The prominent personage among the guests at the dinner party I found to
be Mr. Murthwaite.

On his appearance in England, after his wanderings, society had been
greatly interested in the traveller, as a man who had passed through
many dangerous adventures, and who had escaped to tell the tale. He had
now announced his intention of returning to the scene of his exploits,
and of penetrating into regions left still unexplored. This magnificent
indifference to placing his safety in peril for the second time, revived
the flagging interest of the worshippers in the hero. The law of chances
was clearly against his escaping on this occasion. It is not every day
that we can meet an eminent person at dinner, and feel that there is
a reasonable prospect of the news of his murder being the news that we
hear of him next.

When the gentlemen were left by themselves in the dining-room, I found
myself sitting next to Mr. Murthwaite. The guests present being all
English, it is needless to say that, as soon as the wholesome check
exercised by the presence of the ladies was removed, the conversation
turned on politics as a necessary result.

In respect to this all-absorbing national topic, I happen to be one of
the most un-English Englishmen living. As a general rule, political talk
appears to me to be of all talk the most dreary and the most profitless.
Glancing at Mr. Murthwaite, when the bottles had made their first round
of the table, I found that he was apparently of my way of thinking. He
was doing it very dexterously--with all possible consideration for
the feelings of his host--but it is not the less certain that he
was composing himself for a nap. It struck me as an experiment worth
attempting, to try whether a judicious allusion to the subject of the
Moonstone would keep him awake, and, if it did, to see what HE thought
of the last new complication in the Indian conspiracy, as revealed in
the prosaic precincts of my office.

"If I am not mistaken, Mr. Murthwaite," I began, "you were acquainted
with the late Lady Verinder, and you took some interest in the strange
succession of events which ended in the loss of the Moonstone?"

The eminent traveller did me the honour of waking up in an instant, and
asking me who I was.

I informed him of my professional connection with the Herncastle family,
not forgetting the curious position which I had occupied towards the
Colonel and his Diamond in the bygone time.

Mr. Murthwaite shifted round in his chair, so as to put the rest of the
company behind him (Conservatives and Liberals alike), and concentrated
his whole attention on plain Mr. Bruff, of Gray's Inn Square.

"Have you heard anything, lately, of the Indians?" he asked.

"I have every reason to believe," I answered, "that one of them had an
interview with me, in my office, yesterday."

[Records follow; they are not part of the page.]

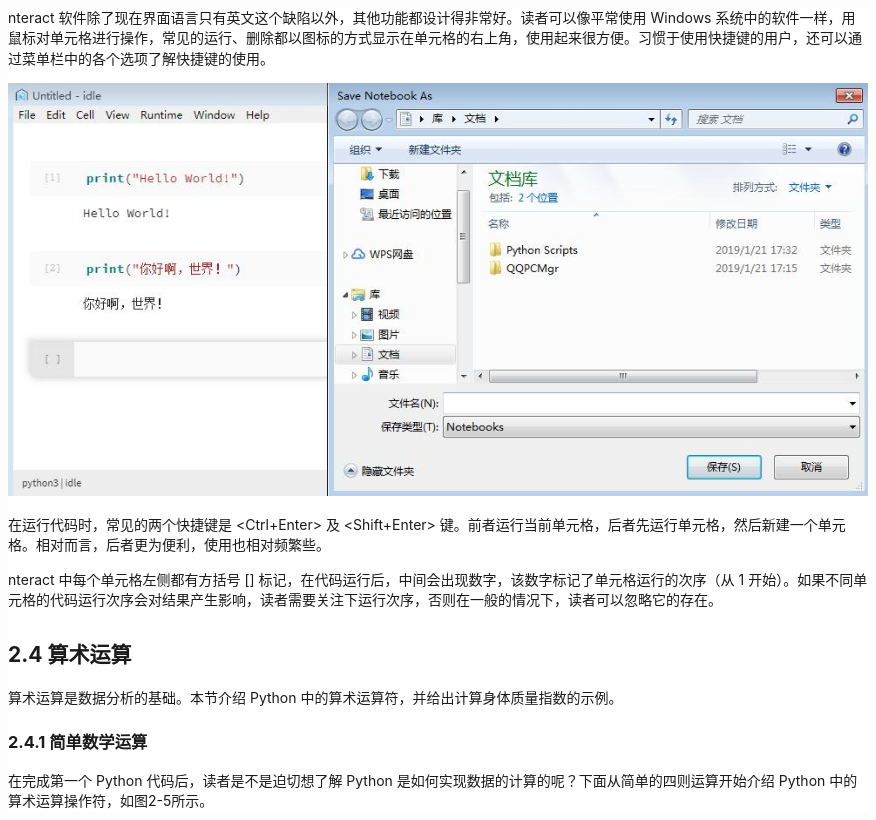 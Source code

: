 nteract 软件除了现在界面语言只有英文这个缺陷以外，其他功能都设计得非常好。读者可以像平常使用 Windows 系统中的软件一样，用鼠标对单元格进行操作，常见的运行、删除都以图标的方式显示在单元格的右上角，使用起来很方便。习惯于使用快捷键的用户，还可以通过菜单栏中的各个选项了解快捷键的使用。

![图2-4 保存为 Jupyter 笔记本](images/chapter2/nteract_save.jpg)

在运行代码时，常见的两个快捷键是 <Ctrl+Enter> 及 <Shift+Enter> 键。前者运行当前单元格，后者先运行单元格，然后新建一个单元格。相对而言，后者更为便利，使用也相对频繁些。

nteract 中每个单元格左侧都有方括号 [] 标记，在代码运行后，中间会出现数字，该数字标记了单元格运行的次序（从 1 开始）。如果不同单元格的代码运行次序会对结果产生影响，读者需要关注下运行次序，否则在一般的情况下，读者可以忽略它的存在。


## 2.4 算术运算

算术运算是数据分析的基础。本节介绍 Python 中的算术运算符，并给出计算身体质量指数的示例。

### 2.4.1 简单数学运算

在完成第一个 Python 代码后，读者是不是迫切想了解 Python 是如何实现数据的计算的呢？下面从简单的四则运算开始介绍 Python 中的算术运算操作符，如图2-5所示。
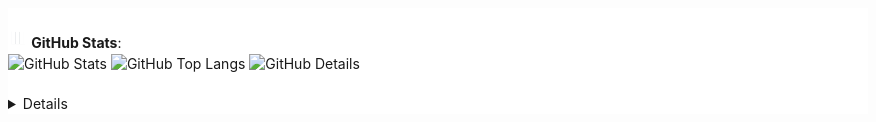   
 
 <br>
<img height="20" alt="GIF" src="https://github.com/PkLavc/PkLavc/blob/c0007529d1c2f8a7b04fad9a91da960e9625ad6d/resources/Icons/Animated/stats-graphic.gif?raw=true"/><b> GitHub Stats</b>:

<div>
<img alt="GitHub Stats" width="195px" src="http://github-profile-summary-cards.vercel.app/api/cards/stats?username=PkLavc&theme=github_dark"/>
<img alt="GitHub Top Langs" width="210px" src="https://github-readme-stats.vercel.app/api/top-langs/?username=PkLavc&layout=compact&hide_border=true&title_color=FFFFFF&text_color=FFFFFF&bg_color=0d1117"/>
 <img alt="GitHub Details" width="400px" src="http://github-profile-summary-cards.vercel.app/api/cards/profile-details?username=PkLavc&theme=github_dark"/>
<br>
 
 

<br>
<div>
    <details> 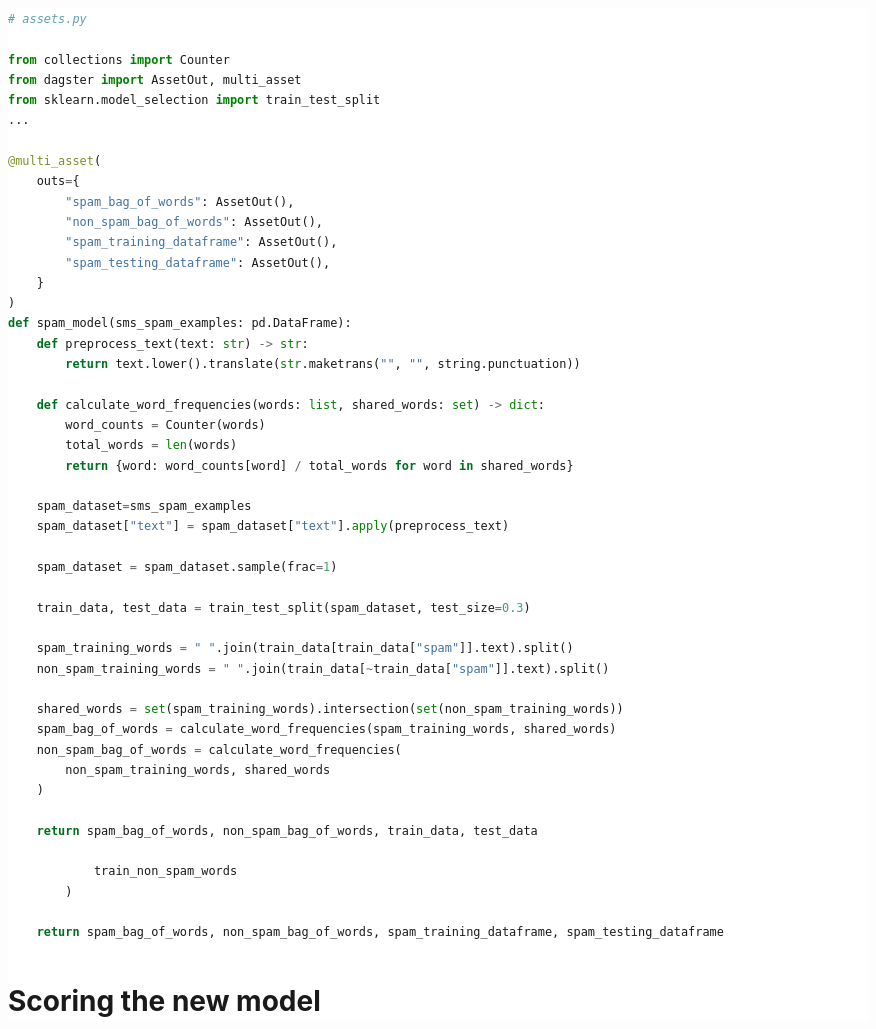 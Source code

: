 
```python
# assets.py

from collections import Counter
from dagster import AssetOut, multi_asset
from sklearn.model_selection import train_test_split
...

@multi_asset(
    outs={
        "spam_bag_of_words": AssetOut(),
        "non_spam_bag_of_words": AssetOut(),
        "spam_training_dataframe": AssetOut(),
        "spam_testing_dataframe": AssetOut(),
    }
)
def spam_model(sms_spam_examples: pd.DataFrame):
    def preprocess_text(text: str) -> str:
        return text.lower().translate(str.maketrans("", "", string.punctuation))

    def calculate_word_frequencies(words: list, shared_words: set) -> dict:
        word_counts = Counter(words)
        total_words = len(words)
        return {word: word_counts[word] / total_words for word in shared_words}

    spam_dataset=sms_spam_examples
    spam_dataset["text"] = spam_dataset["text"].apply(preprocess_text)

    spam_dataset = spam_dataset.sample(frac=1)

    train_data, test_data = train_test_split(spam_dataset, test_size=0.3)

    spam_training_words = " ".join(train_data[train_data["spam"]].text).split()
    non_spam_training_words = " ".join(train_data[~train_data["spam"]].text).split()

    shared_words = set(spam_training_words).intersection(set(non_spam_training_words))
    spam_bag_of_words = calculate_word_frequencies(spam_training_words, shared_words)
    non_spam_bag_of_words = calculate_word_frequencies(
        non_spam_training_words, shared_words
    )

    return spam_bag_of_words, non_spam_bag_of_words, train_data, test_data

            train_non_spam_words
        )

    return spam_bag_of_words, non_spam_bag_of_words, spam_training_dataframe, spam_testing_dataframe
```


# Scoring the new model
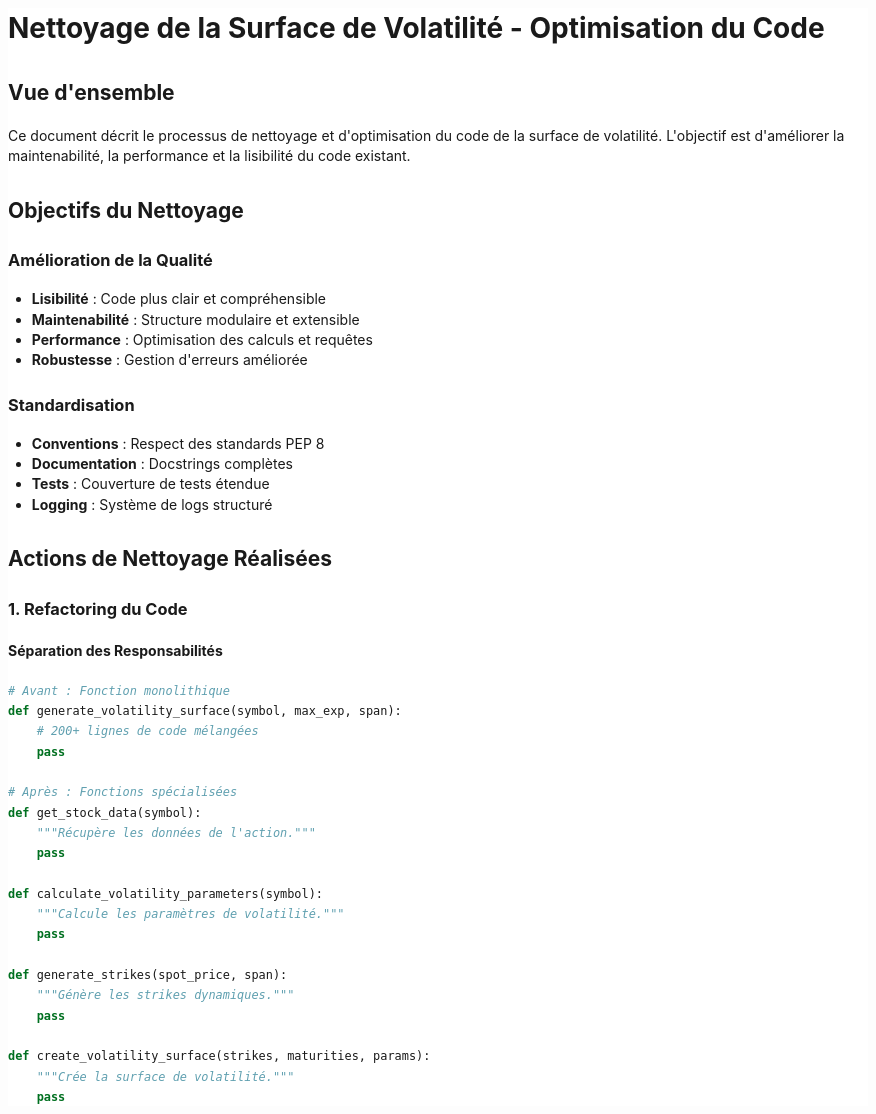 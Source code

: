 # Nettoyage de la Surface de Volatilité - Optimisation du Code

## Vue d'ensemble

Ce document décrit le processus de nettoyage et d'optimisation du code de la surface de volatilité. L'objectif est d'améliorer la maintenabilité, la performance et la lisibilité du code existant.

## Objectifs du Nettoyage

### Amélioration de la Qualité
- **Lisibilité** : Code plus clair et compréhensible
- **Maintenabilité** : Structure modulaire et extensible
- **Performance** : Optimisation des calculs et requêtes
- **Robustesse** : Gestion d'erreurs améliorée

### Standardisation
- **Conventions** : Respect des standards PEP 8
- **Documentation** : Docstrings complètes
- **Tests** : Couverture de tests étendue
- **Logging** : Système de logs structuré

## Actions de Nettoyage Réalisées

### 1. Refactoring du Code

#### Séparation des Responsabilités
```python
# Avant : Fonction monolithique
def generate_volatility_surface(symbol, max_exp, span):
    # 200+ lignes de code mélangées
    pass

# Après : Fonctions spécialisées
def get_stock_data(symbol):
    """Récupère les données de l'action."""
    pass

def calculate_volatility_parameters(symbol):
    """Calcule les paramètres de volatilité."""
    pass

def generate_strikes(spot_price, span):
    """Génère les strikes dynamiques."""
    pass

def create_volatility_surface(strikes, maturities, params):
    """Crée la surface de volatilité."""
    pass
```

Mr. Murthwaite was not an easy man to astonish; but that last answer
of mine completely staggered him. I described what had happened to Mr.
Luker, and what had happened to myself, exactly as I have described it
here. "It is clear that the Indian's parting inquiry had an object," I
added. "Why should he be so anxious to know the time at which a borrower
of money is usually privileged to pay the money back?"

"Is it possible that you don't see his motive, Mr. Bruff?"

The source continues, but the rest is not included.